Take the entries that follow and return exactly the lines from the one holding "Ohne diese Abhängigkeiten" through the one holding "ist stark abhängig", both included. Nothing else is needed.

[Stored data entries]
────────────────
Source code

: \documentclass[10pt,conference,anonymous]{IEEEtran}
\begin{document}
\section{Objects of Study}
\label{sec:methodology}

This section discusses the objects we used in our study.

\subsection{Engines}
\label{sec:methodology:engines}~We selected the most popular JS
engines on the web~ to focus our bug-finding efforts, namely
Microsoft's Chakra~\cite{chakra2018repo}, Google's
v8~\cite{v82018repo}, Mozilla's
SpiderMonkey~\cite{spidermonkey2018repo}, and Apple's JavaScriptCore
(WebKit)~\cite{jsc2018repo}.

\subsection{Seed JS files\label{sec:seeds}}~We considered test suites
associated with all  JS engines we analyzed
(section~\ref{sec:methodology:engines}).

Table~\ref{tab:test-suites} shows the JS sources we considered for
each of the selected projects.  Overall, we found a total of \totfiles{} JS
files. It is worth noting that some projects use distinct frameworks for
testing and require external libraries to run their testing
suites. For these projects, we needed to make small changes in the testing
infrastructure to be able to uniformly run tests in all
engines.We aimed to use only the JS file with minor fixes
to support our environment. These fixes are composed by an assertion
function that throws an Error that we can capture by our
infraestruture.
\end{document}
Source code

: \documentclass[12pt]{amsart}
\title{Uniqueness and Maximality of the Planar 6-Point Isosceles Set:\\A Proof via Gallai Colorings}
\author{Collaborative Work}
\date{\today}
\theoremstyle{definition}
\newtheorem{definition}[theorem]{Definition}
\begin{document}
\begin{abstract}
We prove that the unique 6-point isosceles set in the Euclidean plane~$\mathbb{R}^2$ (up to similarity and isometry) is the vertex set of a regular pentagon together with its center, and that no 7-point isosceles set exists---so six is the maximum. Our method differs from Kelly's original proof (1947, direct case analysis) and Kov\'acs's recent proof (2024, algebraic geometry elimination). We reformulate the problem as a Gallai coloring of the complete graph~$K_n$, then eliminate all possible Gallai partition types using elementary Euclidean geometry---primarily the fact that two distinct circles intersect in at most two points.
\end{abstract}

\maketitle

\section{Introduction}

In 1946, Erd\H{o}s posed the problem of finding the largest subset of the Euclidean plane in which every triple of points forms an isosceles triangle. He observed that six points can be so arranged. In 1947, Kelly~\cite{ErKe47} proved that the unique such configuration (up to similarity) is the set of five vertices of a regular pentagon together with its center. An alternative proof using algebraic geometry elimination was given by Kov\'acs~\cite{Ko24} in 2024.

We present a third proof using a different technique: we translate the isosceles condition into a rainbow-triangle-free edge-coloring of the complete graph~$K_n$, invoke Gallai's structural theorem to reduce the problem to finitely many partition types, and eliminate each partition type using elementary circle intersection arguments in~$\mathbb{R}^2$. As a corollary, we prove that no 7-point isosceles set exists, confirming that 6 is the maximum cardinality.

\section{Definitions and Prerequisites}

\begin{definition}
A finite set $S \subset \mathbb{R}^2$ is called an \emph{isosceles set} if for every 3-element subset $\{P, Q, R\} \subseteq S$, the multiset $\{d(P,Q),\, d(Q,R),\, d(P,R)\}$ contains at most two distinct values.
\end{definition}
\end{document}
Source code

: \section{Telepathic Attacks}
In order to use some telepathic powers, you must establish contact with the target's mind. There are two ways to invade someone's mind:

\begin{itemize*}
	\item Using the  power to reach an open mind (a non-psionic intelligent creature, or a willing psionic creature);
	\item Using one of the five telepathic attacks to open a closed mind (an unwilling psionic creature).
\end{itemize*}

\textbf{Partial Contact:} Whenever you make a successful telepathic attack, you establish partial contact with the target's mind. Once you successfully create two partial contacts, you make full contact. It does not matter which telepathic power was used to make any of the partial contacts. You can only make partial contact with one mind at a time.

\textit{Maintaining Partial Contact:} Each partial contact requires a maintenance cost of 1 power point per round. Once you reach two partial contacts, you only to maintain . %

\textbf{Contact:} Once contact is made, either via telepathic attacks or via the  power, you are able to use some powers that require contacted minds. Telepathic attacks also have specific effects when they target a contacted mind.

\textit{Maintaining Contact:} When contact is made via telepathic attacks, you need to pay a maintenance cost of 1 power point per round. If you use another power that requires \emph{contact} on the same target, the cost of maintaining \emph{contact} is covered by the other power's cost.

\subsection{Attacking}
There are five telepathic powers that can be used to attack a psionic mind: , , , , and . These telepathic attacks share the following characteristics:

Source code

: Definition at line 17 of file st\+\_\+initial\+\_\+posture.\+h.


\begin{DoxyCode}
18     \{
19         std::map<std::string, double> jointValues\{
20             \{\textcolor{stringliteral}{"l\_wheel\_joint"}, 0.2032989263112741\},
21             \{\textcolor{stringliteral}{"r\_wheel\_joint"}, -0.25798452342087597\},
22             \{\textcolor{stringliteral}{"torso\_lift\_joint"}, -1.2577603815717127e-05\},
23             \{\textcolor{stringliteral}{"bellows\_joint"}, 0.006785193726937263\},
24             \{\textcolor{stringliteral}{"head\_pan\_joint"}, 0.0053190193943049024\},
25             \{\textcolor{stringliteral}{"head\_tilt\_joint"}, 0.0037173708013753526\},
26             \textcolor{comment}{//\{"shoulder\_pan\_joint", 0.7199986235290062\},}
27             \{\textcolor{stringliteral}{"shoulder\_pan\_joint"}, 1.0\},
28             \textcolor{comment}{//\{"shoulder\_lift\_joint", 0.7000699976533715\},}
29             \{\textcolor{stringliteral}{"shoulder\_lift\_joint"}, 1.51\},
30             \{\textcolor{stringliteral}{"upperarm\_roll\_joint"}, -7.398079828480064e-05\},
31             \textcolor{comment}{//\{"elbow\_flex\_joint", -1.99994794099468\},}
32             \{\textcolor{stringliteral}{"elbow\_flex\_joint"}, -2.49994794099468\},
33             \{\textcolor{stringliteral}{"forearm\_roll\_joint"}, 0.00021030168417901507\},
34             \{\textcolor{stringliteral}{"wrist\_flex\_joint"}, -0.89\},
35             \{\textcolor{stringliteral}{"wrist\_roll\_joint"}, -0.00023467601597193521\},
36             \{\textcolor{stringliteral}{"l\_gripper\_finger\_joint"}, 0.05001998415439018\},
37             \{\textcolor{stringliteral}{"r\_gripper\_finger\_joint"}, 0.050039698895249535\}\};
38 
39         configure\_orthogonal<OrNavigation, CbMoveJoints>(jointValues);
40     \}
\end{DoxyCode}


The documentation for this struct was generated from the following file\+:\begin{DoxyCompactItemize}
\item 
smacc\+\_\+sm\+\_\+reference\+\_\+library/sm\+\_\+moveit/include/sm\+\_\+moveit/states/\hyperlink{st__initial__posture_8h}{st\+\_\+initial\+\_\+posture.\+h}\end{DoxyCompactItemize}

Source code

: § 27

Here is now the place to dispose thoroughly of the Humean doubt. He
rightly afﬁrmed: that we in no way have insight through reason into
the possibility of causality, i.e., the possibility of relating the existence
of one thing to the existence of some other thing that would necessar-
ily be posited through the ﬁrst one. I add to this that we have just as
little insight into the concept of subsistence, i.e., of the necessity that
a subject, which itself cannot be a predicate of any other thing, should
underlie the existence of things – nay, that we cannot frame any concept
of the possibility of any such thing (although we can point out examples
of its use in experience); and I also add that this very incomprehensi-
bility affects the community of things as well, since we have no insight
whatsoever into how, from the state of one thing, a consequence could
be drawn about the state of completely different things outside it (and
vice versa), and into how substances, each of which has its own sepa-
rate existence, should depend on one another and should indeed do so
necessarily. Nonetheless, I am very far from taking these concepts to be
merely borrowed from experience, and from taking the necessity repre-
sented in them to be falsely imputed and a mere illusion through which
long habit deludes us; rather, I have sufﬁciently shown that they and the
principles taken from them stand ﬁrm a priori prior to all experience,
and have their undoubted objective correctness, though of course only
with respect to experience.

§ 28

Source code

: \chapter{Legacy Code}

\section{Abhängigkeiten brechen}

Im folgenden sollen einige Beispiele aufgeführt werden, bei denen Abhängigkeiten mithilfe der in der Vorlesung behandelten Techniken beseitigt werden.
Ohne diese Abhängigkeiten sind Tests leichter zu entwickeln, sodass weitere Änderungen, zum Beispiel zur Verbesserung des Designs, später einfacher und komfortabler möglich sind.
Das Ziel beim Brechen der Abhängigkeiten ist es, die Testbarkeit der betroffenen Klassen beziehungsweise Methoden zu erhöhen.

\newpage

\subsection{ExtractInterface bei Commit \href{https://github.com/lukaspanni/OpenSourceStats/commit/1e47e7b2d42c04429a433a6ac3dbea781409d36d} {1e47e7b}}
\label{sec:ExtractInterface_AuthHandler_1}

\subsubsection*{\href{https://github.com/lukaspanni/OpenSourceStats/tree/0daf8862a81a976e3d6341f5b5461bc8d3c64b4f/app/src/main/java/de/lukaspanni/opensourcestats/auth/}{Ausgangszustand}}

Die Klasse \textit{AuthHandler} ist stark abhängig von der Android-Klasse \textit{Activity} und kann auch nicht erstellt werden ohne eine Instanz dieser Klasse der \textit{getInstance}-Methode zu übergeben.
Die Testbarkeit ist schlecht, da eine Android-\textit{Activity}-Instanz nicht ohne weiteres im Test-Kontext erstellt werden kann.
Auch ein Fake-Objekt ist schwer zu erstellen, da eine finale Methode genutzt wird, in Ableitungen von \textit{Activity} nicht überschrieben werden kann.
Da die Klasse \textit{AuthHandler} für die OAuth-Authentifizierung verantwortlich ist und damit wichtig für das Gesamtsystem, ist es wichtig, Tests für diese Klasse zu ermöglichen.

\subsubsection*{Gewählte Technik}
────────────────
* SOLUTION:
Ohne diese Abhängigkeiten sind Tests leichter zu entwickeln, sodass weitere Änderungen, zum Beispiel zur Verbesserung des Designs, später einfacher und komfortabler möglich sind.
Das Ziel beim Brechen der Abhängigkeiten ist es, die Testbarkeit der betroffenen Klassen beziehungsweise Methoden zu erhöhen.

\newpage

\subsection{ExtractInterface bei Commit \href{https://github.com/lukaspanni/OpenSourceStats/commit/1e47e7b2d42c04429a433a6ac3dbea781409d36d} {1e47e7b}}
\label{sec:ExtractInterface_AuthHandler_1}

\subsubsection*{\href{https://github.com/lukaspanni/OpenSourceStats/tree/0daf8862a81a976e3d6341f5b5461bc8d3c64b4f/app/src/main/java/de/lukaspanni/opensourcestats/auth/}{Ausgangszustand}}

Die Klasse \textit{AuthHandler} ist stark abhängig von der Android-Klasse \textit{Activity} und kann auch nicht erstellt werden ohne eine Instanz dieser Klasse der \textit{getInstance}-Methode zu übergeben.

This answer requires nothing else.